Dialogue national : Karim Younes confirme qu’il sera membre du panel de la Présidence

Dialogue national : Karim Younes confirme qu’il sera membre du panel de la Présidence
Par Hakim Megatli | 16 Juillet 2019 | 16:56

L’ex président de l’APN, Karim Younes va faire partie du panel des personnalités nationales devant mener le dialogue proposé par le président de l’Etat Abdelkader Bensalah dans son discours du 4 juillet dernier.         

C’est le concerné lui-même qui l’annonce aujourd’hui mardi via sa page Facebook, révélant dans un texte adressé : «A mes contacts habituels : vérités et transparence », avoir été officiellement approché pour faire partie d’un «processus de médiation».

«Des échos des milieux politiques laissent penser que La Présidence de l’Etat semble avoir entendu le message de la volonté du peuple», croit savoir Karim Younes, qui évoque par ailleurs des «préalables intangibles sont avancés sans quoi rien ne pourra se faire».

«Aussi, ma présence au sein de cette instance de médiation, en gestation étant vivement souhaitée par ailleurs…

Puis-je alors me dérober de ce que l’on ne peut considérer que comme un devoir national ?" s’interroge l’ex ministre de la formation professionnelle, qui annonce ainsi sa décision de s’engager au sein de ce panel.

Karim Younes qui partage sa décision avec ses «amis» sur Facebook, les invite aussi à lui faire à part de leur remarques et conseils pour «parachever la réflexion».

«C’est pourquoi, j’ai pris la résolution de faire appel à mes contacts habituels pour parachever la réflexion et m’aider à suivre une démarche qui pourrait être bénéfique pour tous.

Il rappelle avoir «maintes fois rappelé à tous ceux qui m’ont approché pour m’entretenir de l’initiation d’un  processus souverain de médiation, que le cadre du dialogue recherché entre les enfants de la patrie, doit, impérativement, s’inscrire dans l’esprit  des revendications légitimes des millions d’Algériennes et d’Algériens qui sont sortis dans la rue pour exprimer leur colère et leur désir de changement, sans quoi tout est voué à l’échec».

L’ex 3ème personnage de l’Etat précise que ces personnalités, parmi elles, des «scientifiques, des constitutionnalistes de renom, des hommes de droit, des femmes et des  hommes de la société civile,  partagent, avec moi, cette conviction et en font même une condition sine qua non».

Un devoir national

Et d’ajouter : «L’approche de ces hommes et femmes de cœur consiste à donner un sens aux revendications, plusieurs fois réitérées par les manifestants  à travers la révolution pacifique, déclenchée par la population algérienne en février 2019, galvanisée par les jeunes dans les stades par leurs prises de conscience d’où est sorti l’hymne de cette révolution «El Casa d’El Mouradia»,  tout autant que la jeunesse estudiantine».

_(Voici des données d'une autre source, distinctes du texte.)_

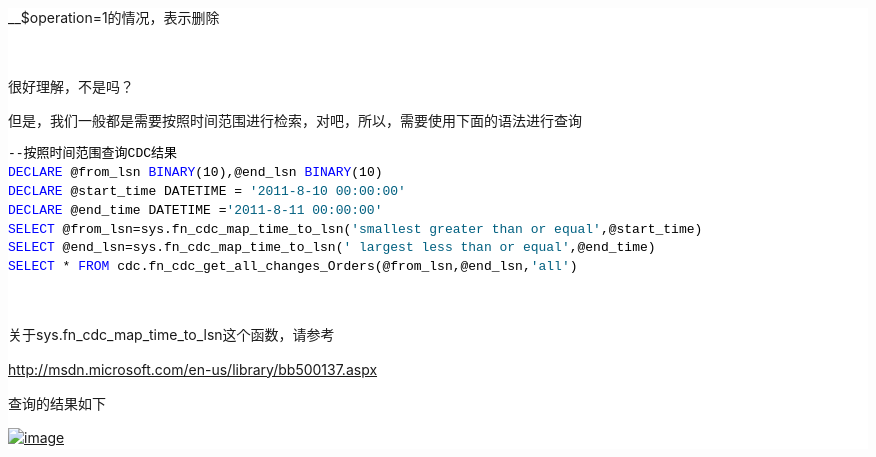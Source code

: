 <p>__$operation=1的情况，表示删除</p>
<p>&nbsp;</p>
<p>很好理解，不是吗？</p>
<p>但是，我们一般都是需要按照时间范围进行检索，对吧，所以，需要使用下面的语法进行查询</p><pre class="csharpcode">--按照时间范围查询CDC结果
<span class="kwrd">DECLARE</span> @from_lsn <span class="kwrd">BINARY</span>(10),@end_lsn <span class="kwrd">BINARY</span>(10)
<span class="kwrd">DECLARE</span> @start_time DATETIME = <span class="str">'2011-8-10 00:00:00'</span>
<span class="kwrd">DECLARE</span> @end_time DATETIME =<span class="str">'2011-8-11 00:00:00'</span>
<span class="kwrd">SELECT</span> @from_lsn=sys.fn_cdc_map_time_to_lsn(<span class="str">'smallest greater than or equal'</span>,@start_time)
<span class="kwrd">SELECT</span> @end_lsn=sys.fn_cdc_map_time_to_lsn(<span class="str">' largest less than or equal'</span>,@end_time)
<span class="kwrd">SELECT</span> * <span class="kwrd">FROM</span> cdc.fn_cdc_get_all_changes_Orders(@from_lsn,@end_lsn,<span class="str">'all'</span>)</pre>
<p>&nbsp;</p>
<p>关于sys.fn_cdc_map_time_to_lsn这个函数，请参考</p>
<p><a href="http://msdn.microsoft.com/en-us/library/bb500137.aspx">http://msdn.microsoft.com/en-us/library/bb500137.aspx</a>
<style type="text/css">.csharpcode, .csharpcode pre
{
	font-size: small;
	color: black;
	font-family: consolas, "Courier New", courier, monospace;
	background-color: #ffffff;
	/*white-space: pre;*/
}
.csharpcode pre { margin: 0em; }
.csharpcode .rem { color: #008000; }
.csharpcode .kwrd { color: #0000ff; }
.csharpcode .str { color: #006080; }
.csharpcode .op { color: #0000c0; }
.csharpcode .preproc { color: #cc6633; }
.csharpcode .asp { background-color: #ffff00; }
.csharpcode .html { color: #800000; }
.csharpcode .attr { color: #ff0000; }
.csharpcode .alt 
{
	background-color: #f4f4f4;
	width: 100%;
	margin: 0em;
}
.csharpcode .lnum { color: #606060; }
</style>
</p>
<p>查询的结果如下</p>
<p><a href="http://images.cnblogs.com/cnblogs_com/chenxizhang/201108/201108101058205521.png"><img title="image" border="0" alt="image" src="http://images.cnblogs.com/cnblogs_com/chenxizhang/201108/201108101058206601.png" width="904" height="183"></a>
<style type="text/css">.csharpcode, .csharpcode pre
{
	font-size: small;
	color: black;
	font-family: consolas, "Courier New", courier, monospace;
	background-color: #ffffff;
	/*white-space: pre;*/
}
.csharpcode pre { margin: 0em; }
.csharpcode .rem { color: #008000; }
.csharpcode .kwrd { color: #0000ff; }
.csharpcode .str { color: #006080; }
.csharpcode .op { color: #0000c0; }
.csharpcode .preproc { color: #cc6633; }
.csharpcode .asp { background-color: #ffff00; }
.csharpcode .html { color: #800000; }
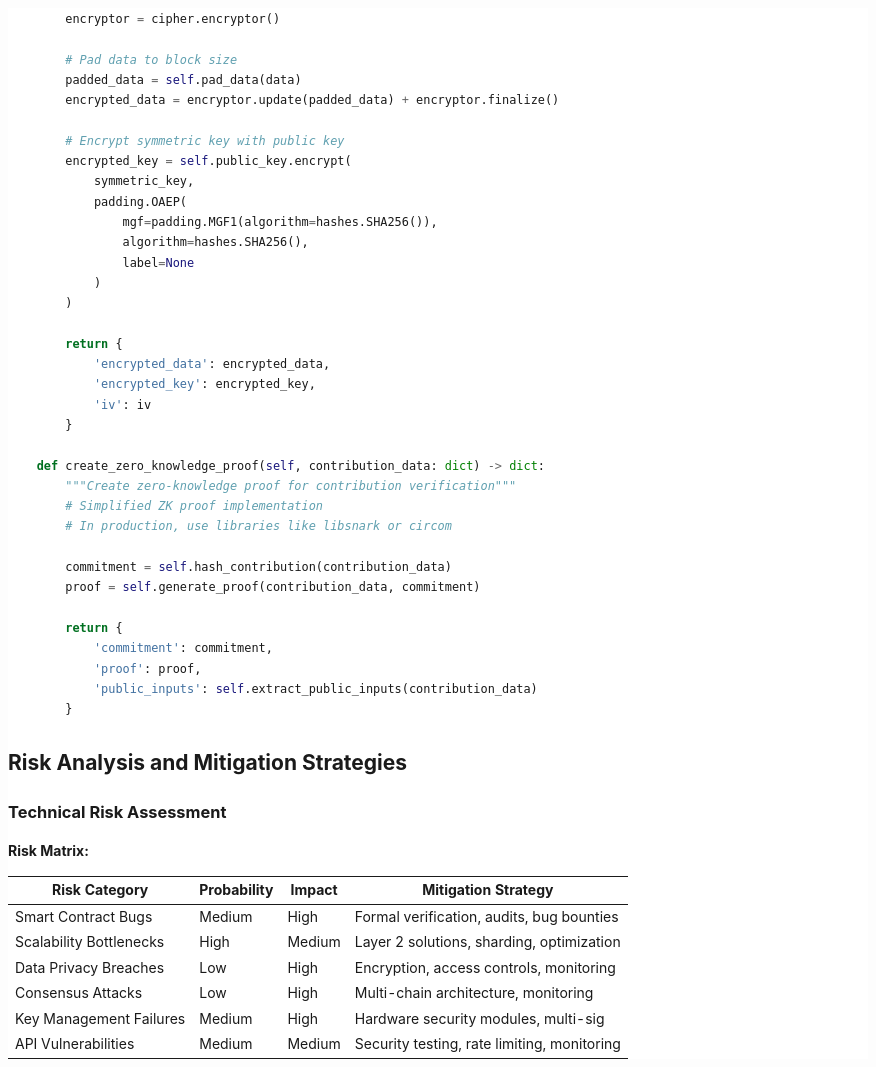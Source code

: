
 ```python
        encryptor = cipher.encryptor()
        
        # Pad data to block size
        padded_data = self.pad_data(data)
        encrypted_data = encryptor.update(padded_data) + encryptor.finalize()
        
        # Encrypt symmetric key with public key
        encrypted_key = self.public_key.encrypt(
            symmetric_key,
            padding.OAEP(
                mgf=padding.MGF1(algorithm=hashes.SHA256()),
                algorithm=hashes.SHA256(),
                label=None
            )
        )
        
        return {
            'encrypted_data': encrypted_data,
            'encrypted_key': encrypted_key,
            'iv': iv
        }
    
    def create_zero_knowledge_proof(self, contribution_data: dict) -> dict:
        """Create zero-knowledge proof for contribution verification"""
        # Simplified ZK proof implementation
        # In production, use libraries like libsnark or circom
        
        commitment = self.hash_contribution(contribution_data)
        proof = self.generate_proof(contribution_data, commitment)
        
        return {
            'commitment': commitment,
            'proof': proof,
            'public_inputs': self.extract_public_inputs(contribution_data)
        }
```

## Risk Analysis and Mitigation Strategies

### Technical Risk Assessment

**Risk Matrix:**

| Risk Category | Probability | Impact | Mitigation Strategy |
|---------------|-------------|--------|-------------------|
| Smart Contract Bugs | Medium | High | Formal verification, audits, bug bounties |
| Scalability Bottlenecks | High | Medium | Layer 2 solutions, sharding, optimization |
| Data Privacy Breaches | Low | High | Encryption, access controls, monitoring |
| Consensus Attacks | Low | High | Multi-chain architecture, monitoring |
| Key Management Failures | Medium | High | Hardware security modules, multi-sig |
| API Vulnerabilities | Medium | Medium | Security testing, rate limiting, monitoring |
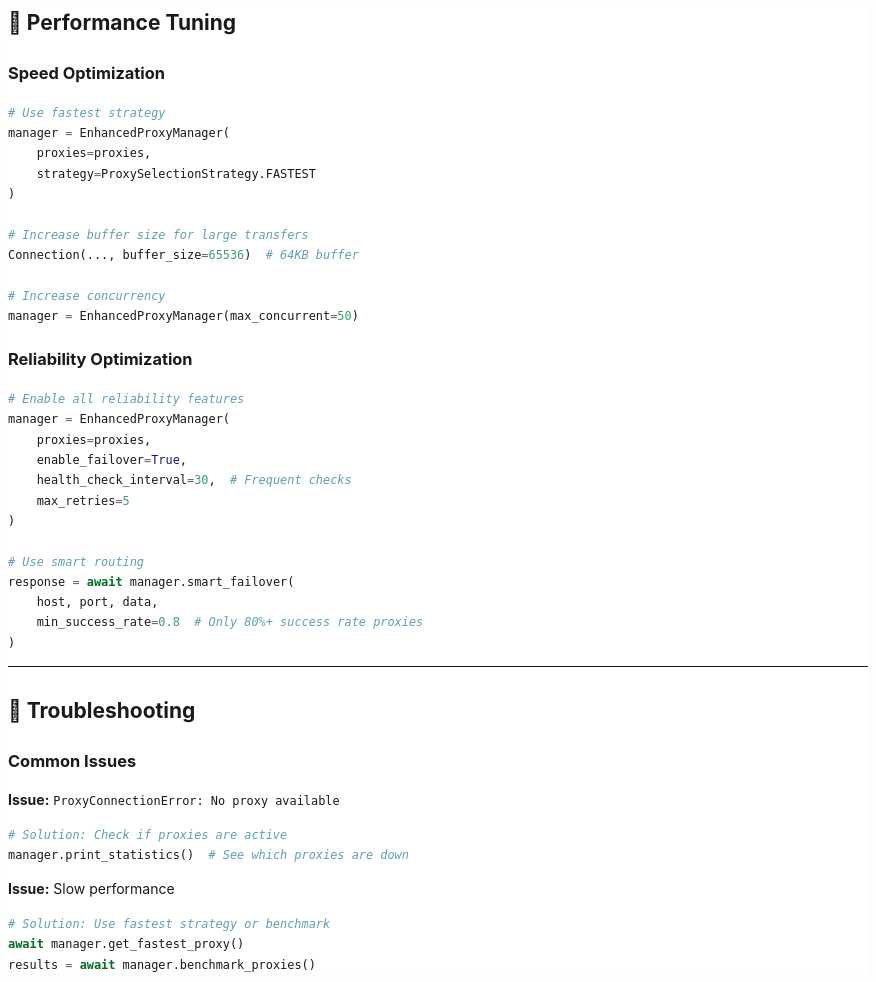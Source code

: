 ## 🎯 Performance Tuning

### Speed Optimization

```python
# Use fastest strategy
manager = EnhancedProxyManager(
    proxies=proxies,
    strategy=ProxySelectionStrategy.FASTEST
)

# Increase buffer size for large transfers
Connection(..., buffer_size=65536)  # 64KB buffer

# Increase concurrency
manager = EnhancedProxyManager(max_concurrent=50)
```

### Reliability Optimization

```python
# Enable all reliability features
manager = EnhancedProxyManager(
    proxies=proxies,
    enable_failover=True,
    health_check_interval=30,  # Frequent checks
    max_retries=5
)

# Use smart routing
response = await manager.smart_failover(
    host, port, data,
    min_success_rate=0.8  # Only 80%+ success rate proxies
)
```

---

## 🐛 Troubleshooting

### Common Issues

**Issue:** `ProxyConnectionError: No proxy available`
```python
# Solution: Check if proxies are active
manager.print_statistics()  # See which proxies are down
```

**Issue:** Slow performance
```python
# Solution: Use fastest strategy or benchmark
await manager.get_fastest_proxy()
results = await manager.benchmark_proxies()
```
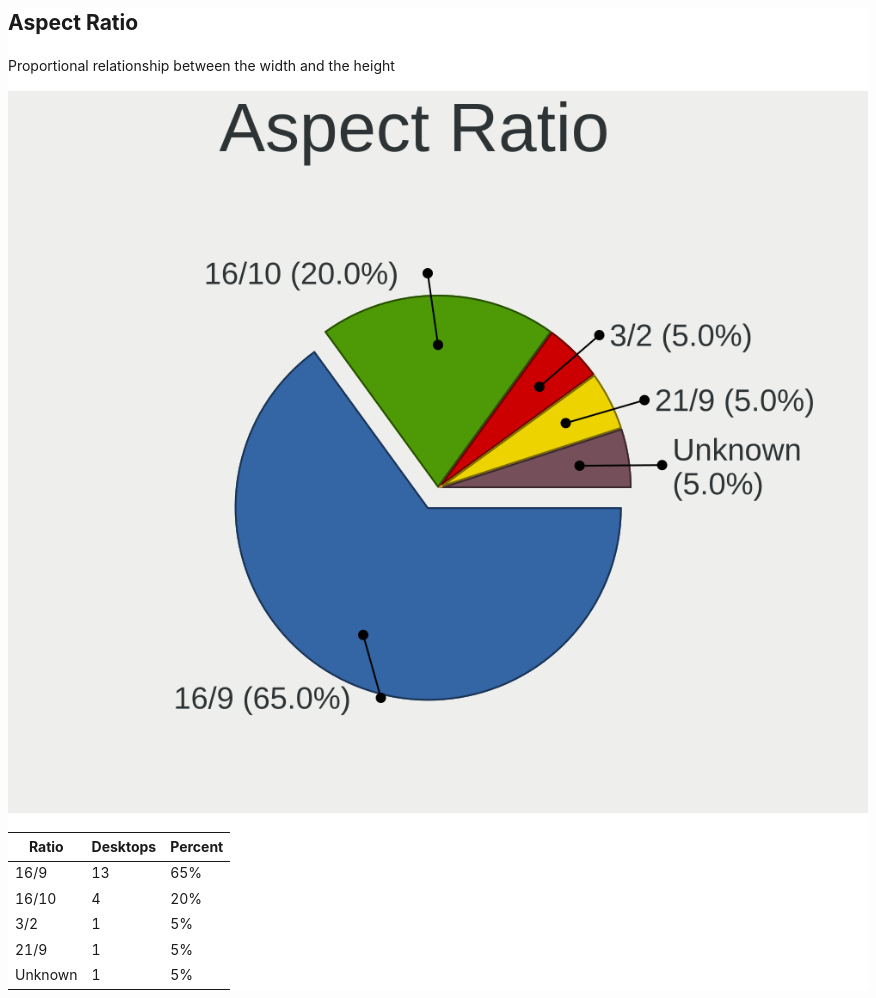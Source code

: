 Aspect Ratio
------------

Proportional relationship between the width and the height

![Aspect Ratio](./images/pie_chart_bsd/mon_ratio.svg)


| Ratio   | Desktops | Percent |
|---------|----------|---------|
| 16/9    | 13       | 65%     |
| 16/10   | 4        | 20%     |
| 3/2     | 1        | 5%      |
| 21/9    | 1        | 5%      |
| Unknown | 1        | 5%      |

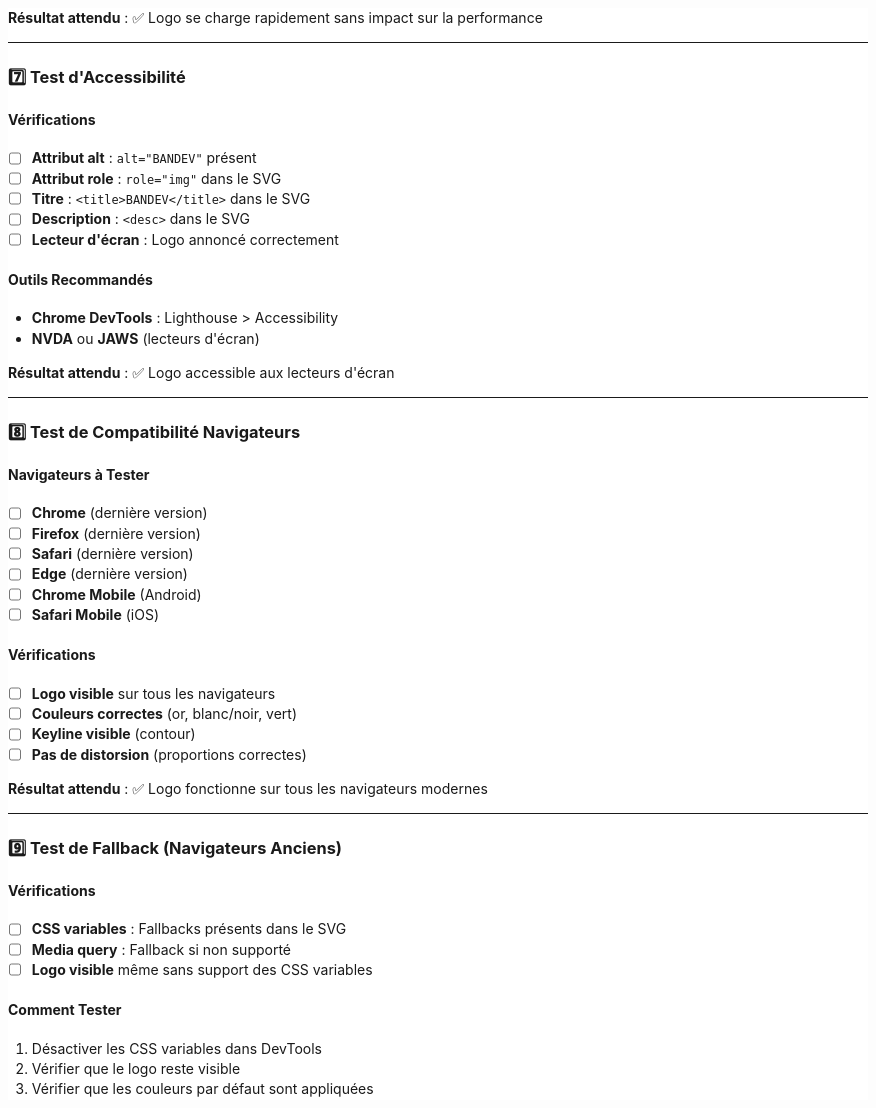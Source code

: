 **Résultat attendu** : ✅ Logo se charge rapidement sans impact sur la performance

---

### 7️⃣ Test d'Accessibilité

#### Vérifications
- [ ] **Attribut alt** : `alt="BANDEV"` présent
- [ ] **Attribut role** : `role="img"` dans le SVG
- [ ] **Titre** : `<title>BANDEV</title>` dans le SVG
- [ ] **Description** : `<desc>` dans le SVG
- [ ] **Lecteur d'écran** : Logo annoncé correctement

#### Outils Recommandés
- **Chrome DevTools** : Lighthouse > Accessibility
- **NVDA** ou **JAWS** (lecteurs d'écran)

**Résultat attendu** : ✅ Logo accessible aux lecteurs d'écran

---

### 8️⃣ Test de Compatibilité Navigateurs

#### Navigateurs à Tester
- [ ] **Chrome** (dernière version)
- [ ] **Firefox** (dernière version)
- [ ] **Safari** (dernière version)
- [ ] **Edge** (dernière version)
- [ ] **Chrome Mobile** (Android)
- [ ] **Safari Mobile** (iOS)

#### Vérifications
- [ ] **Logo visible** sur tous les navigateurs
- [ ] **Couleurs correctes** (or, blanc/noir, vert)
- [ ] **Keyline visible** (contour)
- [ ] **Pas de distorsion** (proportions correctes)

**Résultat attendu** : ✅ Logo fonctionne sur tous les navigateurs modernes

---

### 9️⃣ Test de Fallback (Navigateurs Anciens)

#### Vérifications
- [ ] **CSS variables** : Fallbacks présents dans le SVG
- [ ] **Media query** : Fallback si non supporté
- [ ] **Logo visible** même sans support des CSS variables

#### Comment Tester
1. Désactiver les CSS variables dans DevTools
2. Vérifier que le logo reste visible
3. Vérifier que les couleurs par défaut sont appliquées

Karim Younes précise en outre que ces personnalités n’ont aucunement la prétention de représenter le Hirak.

«Inutile de préciser qu’il n’est pas dans leurs intentions d’être les représentants du mouvement ni avoir la prétention de s’autoproclamer ses porte-paroles, car ce serait démontrer un manque de discernement politique et de  patriotisme», lit-on sur sa page Facebook.

La mission de ce panel de ces personnalités «soucieuses de l’avenir de notre pays», «d’essayer de matérialiser ces revendications en les défendant auprès des  autorités, auxquelles incombe la responsabilité de donner suite» assure Karim Younes.

Pour lui, son souci primordial et celui de ses homologues de la commission de médiation, est de «partager une cause commune afin d’apporter leurs concours pour assurer les convergences nécessaires, un regard objectif et crédible aux contributions des hommes politiques, des différentes associations et autres ligues de la société civile».

Il rassure enfin que «l’écho des millions de poitrines qui battent le pavé depuis maintenant près de cinq mois demeure la source d’inspiration de leur démarche en vue de définir une voie argumentée basée avant tout sur l’intérêt de la nation».